+++ LISTED RECORDS

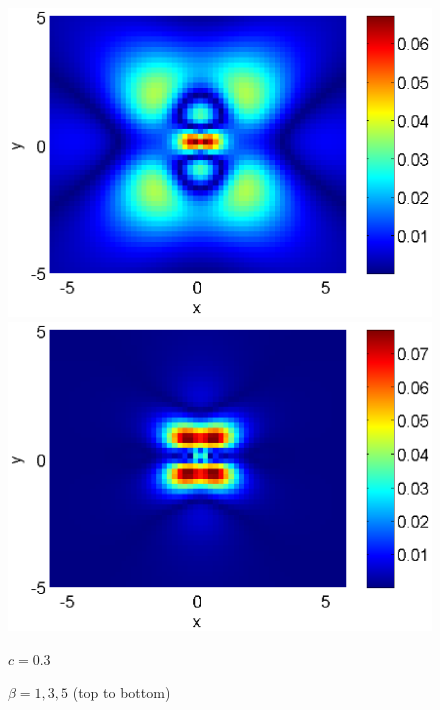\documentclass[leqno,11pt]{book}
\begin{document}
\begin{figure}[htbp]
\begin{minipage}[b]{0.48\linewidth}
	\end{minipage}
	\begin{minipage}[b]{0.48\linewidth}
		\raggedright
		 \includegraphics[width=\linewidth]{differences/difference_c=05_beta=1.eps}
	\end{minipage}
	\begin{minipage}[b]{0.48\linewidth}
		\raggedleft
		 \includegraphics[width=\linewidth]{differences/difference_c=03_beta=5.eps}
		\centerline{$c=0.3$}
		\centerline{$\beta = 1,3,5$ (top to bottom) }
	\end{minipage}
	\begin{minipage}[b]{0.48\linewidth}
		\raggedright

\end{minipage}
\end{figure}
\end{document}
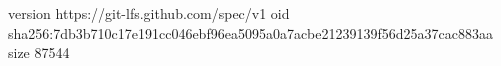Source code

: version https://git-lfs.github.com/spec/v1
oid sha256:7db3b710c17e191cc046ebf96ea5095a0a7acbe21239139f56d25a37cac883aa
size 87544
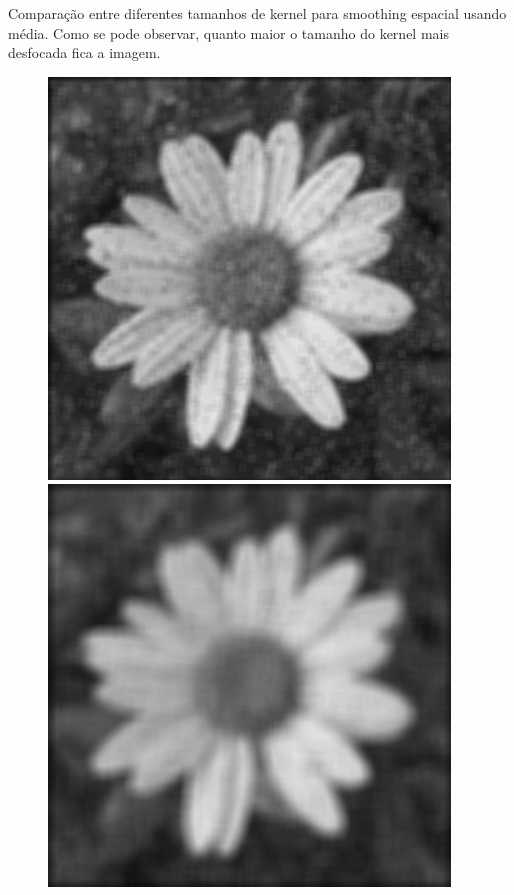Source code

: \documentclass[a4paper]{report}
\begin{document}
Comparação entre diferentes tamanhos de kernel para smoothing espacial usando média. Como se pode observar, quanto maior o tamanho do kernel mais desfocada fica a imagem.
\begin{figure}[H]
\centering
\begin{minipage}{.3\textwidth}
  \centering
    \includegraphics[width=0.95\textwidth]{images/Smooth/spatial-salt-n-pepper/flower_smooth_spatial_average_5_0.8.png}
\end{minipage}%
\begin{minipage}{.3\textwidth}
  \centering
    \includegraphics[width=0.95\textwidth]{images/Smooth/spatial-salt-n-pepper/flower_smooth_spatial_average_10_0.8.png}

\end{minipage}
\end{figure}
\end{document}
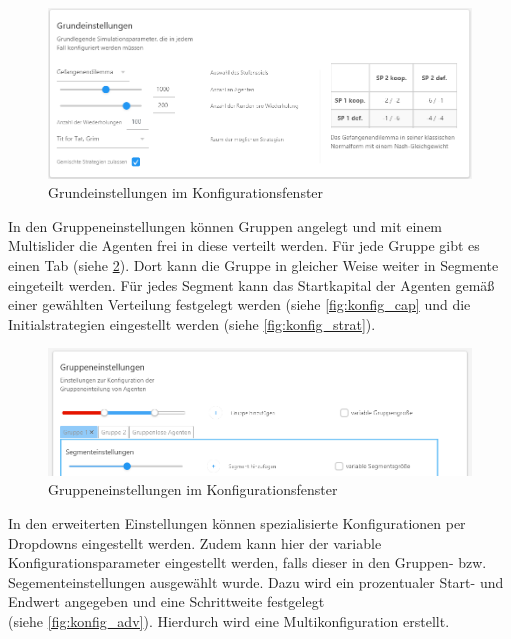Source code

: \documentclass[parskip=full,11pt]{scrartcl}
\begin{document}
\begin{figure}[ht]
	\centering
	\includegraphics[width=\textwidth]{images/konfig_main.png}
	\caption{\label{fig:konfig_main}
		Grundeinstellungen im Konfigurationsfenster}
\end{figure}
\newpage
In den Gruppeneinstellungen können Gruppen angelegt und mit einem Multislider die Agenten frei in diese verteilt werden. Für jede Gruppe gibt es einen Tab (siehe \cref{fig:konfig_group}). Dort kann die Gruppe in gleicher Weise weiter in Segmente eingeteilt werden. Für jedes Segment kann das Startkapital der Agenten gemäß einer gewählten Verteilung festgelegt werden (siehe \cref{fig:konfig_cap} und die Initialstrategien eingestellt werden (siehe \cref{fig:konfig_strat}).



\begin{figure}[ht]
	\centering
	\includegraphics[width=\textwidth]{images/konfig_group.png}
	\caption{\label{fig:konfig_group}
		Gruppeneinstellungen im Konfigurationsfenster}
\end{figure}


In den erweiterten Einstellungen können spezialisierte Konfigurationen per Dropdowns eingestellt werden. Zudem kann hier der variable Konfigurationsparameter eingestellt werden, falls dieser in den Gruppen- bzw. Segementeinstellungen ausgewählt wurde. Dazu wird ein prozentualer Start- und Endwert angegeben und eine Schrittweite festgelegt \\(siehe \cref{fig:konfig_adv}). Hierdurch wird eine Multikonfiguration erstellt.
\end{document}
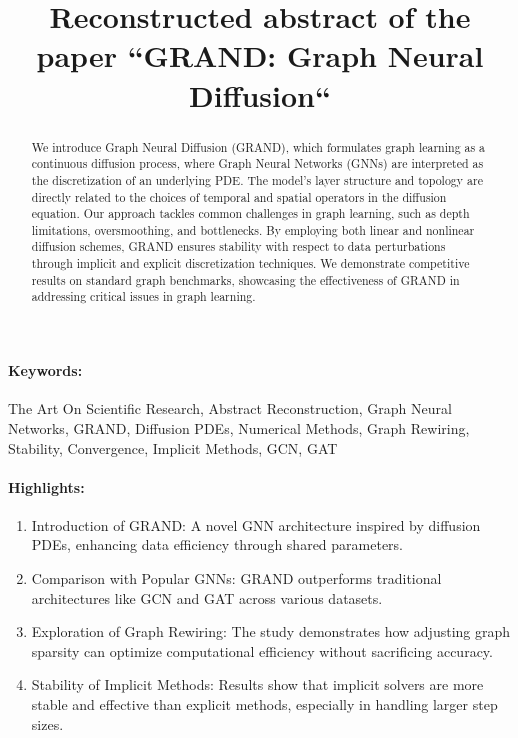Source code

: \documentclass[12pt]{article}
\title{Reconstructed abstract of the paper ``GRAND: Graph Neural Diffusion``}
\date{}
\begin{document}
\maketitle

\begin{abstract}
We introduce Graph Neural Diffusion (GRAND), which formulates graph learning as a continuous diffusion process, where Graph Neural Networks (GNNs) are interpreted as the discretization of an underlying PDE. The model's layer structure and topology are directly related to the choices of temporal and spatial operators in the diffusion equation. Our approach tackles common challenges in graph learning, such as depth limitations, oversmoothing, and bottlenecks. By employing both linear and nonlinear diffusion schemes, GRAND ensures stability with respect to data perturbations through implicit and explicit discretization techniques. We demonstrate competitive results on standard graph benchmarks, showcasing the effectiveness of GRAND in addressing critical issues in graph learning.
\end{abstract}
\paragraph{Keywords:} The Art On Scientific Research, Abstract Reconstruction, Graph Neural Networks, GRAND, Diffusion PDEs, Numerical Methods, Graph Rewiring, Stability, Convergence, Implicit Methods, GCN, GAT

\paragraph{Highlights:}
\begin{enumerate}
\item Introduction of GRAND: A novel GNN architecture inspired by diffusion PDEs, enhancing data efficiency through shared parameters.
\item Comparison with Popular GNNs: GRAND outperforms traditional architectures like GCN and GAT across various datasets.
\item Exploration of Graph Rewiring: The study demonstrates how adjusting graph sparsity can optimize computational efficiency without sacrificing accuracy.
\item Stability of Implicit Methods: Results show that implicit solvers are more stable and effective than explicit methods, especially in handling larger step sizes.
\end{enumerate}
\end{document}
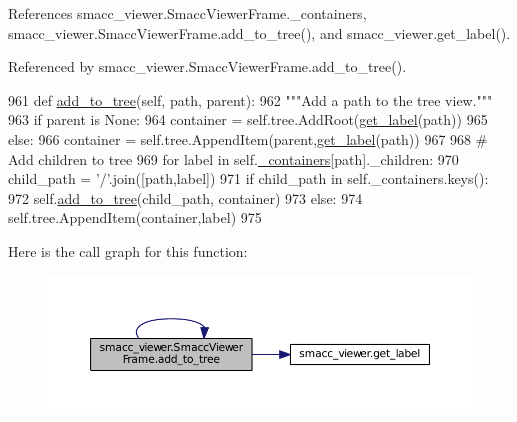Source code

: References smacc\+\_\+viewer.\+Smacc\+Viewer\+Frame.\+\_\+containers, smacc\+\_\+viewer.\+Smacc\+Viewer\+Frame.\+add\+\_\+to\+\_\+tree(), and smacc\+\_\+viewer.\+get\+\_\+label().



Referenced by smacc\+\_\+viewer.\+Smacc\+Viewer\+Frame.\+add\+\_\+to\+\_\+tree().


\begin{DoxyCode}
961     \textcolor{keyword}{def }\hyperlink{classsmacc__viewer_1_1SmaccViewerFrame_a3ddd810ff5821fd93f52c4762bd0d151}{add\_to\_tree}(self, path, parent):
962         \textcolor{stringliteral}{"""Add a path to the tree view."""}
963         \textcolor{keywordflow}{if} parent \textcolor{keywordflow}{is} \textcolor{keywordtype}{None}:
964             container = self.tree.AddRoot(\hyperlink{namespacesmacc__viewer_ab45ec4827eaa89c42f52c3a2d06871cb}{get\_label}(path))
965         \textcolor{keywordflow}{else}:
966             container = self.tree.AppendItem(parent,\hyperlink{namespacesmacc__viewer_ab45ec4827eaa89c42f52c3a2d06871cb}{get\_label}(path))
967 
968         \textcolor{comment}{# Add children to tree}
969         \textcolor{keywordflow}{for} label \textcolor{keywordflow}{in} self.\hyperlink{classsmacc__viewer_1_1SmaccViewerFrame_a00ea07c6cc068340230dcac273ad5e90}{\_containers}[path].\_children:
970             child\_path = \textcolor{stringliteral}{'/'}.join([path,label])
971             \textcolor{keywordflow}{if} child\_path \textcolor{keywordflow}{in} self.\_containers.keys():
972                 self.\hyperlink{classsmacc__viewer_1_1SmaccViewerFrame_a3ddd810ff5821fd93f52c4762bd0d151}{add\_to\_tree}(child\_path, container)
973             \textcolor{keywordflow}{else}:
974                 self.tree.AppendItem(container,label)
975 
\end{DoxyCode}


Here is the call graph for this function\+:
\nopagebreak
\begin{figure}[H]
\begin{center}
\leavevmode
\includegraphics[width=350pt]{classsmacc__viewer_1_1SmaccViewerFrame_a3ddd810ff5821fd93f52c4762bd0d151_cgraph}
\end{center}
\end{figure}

++++++
+++ LISTED RECORDS

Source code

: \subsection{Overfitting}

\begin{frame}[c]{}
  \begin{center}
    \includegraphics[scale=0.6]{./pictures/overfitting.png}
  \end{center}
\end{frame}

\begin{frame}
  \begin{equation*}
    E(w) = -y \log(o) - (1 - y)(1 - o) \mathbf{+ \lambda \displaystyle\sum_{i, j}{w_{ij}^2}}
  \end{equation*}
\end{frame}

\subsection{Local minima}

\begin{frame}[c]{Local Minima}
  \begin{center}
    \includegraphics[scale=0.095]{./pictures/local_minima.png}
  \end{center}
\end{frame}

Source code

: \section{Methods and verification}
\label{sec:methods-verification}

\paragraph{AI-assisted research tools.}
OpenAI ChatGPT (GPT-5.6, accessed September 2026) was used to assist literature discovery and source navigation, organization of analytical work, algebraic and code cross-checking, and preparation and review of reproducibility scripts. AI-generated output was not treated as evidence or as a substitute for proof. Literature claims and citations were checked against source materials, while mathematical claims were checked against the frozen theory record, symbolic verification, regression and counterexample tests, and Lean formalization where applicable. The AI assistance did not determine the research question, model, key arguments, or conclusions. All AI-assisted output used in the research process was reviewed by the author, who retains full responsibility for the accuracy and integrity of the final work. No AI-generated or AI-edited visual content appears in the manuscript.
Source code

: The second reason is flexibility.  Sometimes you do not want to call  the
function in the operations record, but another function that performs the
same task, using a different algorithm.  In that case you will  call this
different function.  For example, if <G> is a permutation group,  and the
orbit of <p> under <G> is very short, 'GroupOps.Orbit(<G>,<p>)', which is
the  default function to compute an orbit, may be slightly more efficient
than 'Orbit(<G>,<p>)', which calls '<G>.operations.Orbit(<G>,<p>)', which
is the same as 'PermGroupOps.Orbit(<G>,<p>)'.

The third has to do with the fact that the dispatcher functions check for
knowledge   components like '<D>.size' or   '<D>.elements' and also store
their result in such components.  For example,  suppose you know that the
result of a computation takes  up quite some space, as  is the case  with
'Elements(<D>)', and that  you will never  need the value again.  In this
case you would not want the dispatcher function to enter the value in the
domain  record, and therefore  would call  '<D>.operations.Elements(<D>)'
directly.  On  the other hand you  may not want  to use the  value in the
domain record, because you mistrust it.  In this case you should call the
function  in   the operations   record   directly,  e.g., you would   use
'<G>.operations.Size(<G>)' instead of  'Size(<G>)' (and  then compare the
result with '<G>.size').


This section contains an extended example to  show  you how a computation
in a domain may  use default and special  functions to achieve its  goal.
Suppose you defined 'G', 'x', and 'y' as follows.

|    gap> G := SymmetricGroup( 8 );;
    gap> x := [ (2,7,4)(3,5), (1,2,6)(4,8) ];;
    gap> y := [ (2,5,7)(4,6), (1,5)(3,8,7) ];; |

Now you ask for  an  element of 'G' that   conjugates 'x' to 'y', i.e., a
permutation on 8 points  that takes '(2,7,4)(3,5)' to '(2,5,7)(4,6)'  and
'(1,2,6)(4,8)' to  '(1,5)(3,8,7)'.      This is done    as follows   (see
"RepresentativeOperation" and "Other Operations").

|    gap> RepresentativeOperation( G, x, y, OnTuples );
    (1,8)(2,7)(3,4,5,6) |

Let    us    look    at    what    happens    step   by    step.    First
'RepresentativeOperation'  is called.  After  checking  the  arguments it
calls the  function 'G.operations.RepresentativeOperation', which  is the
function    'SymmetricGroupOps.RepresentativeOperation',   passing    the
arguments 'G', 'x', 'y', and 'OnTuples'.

++++++

## REQUIRED ACTION
Every line from the data above that contains "differences" must appear in the answer.

## RESPONSE
		 \includegraphics[width=\linewidth]{differences/difference_c=05_beta=1.eps}
		 \includegraphics[width=\linewidth]{differences/difference_c=03_beta=5.eps}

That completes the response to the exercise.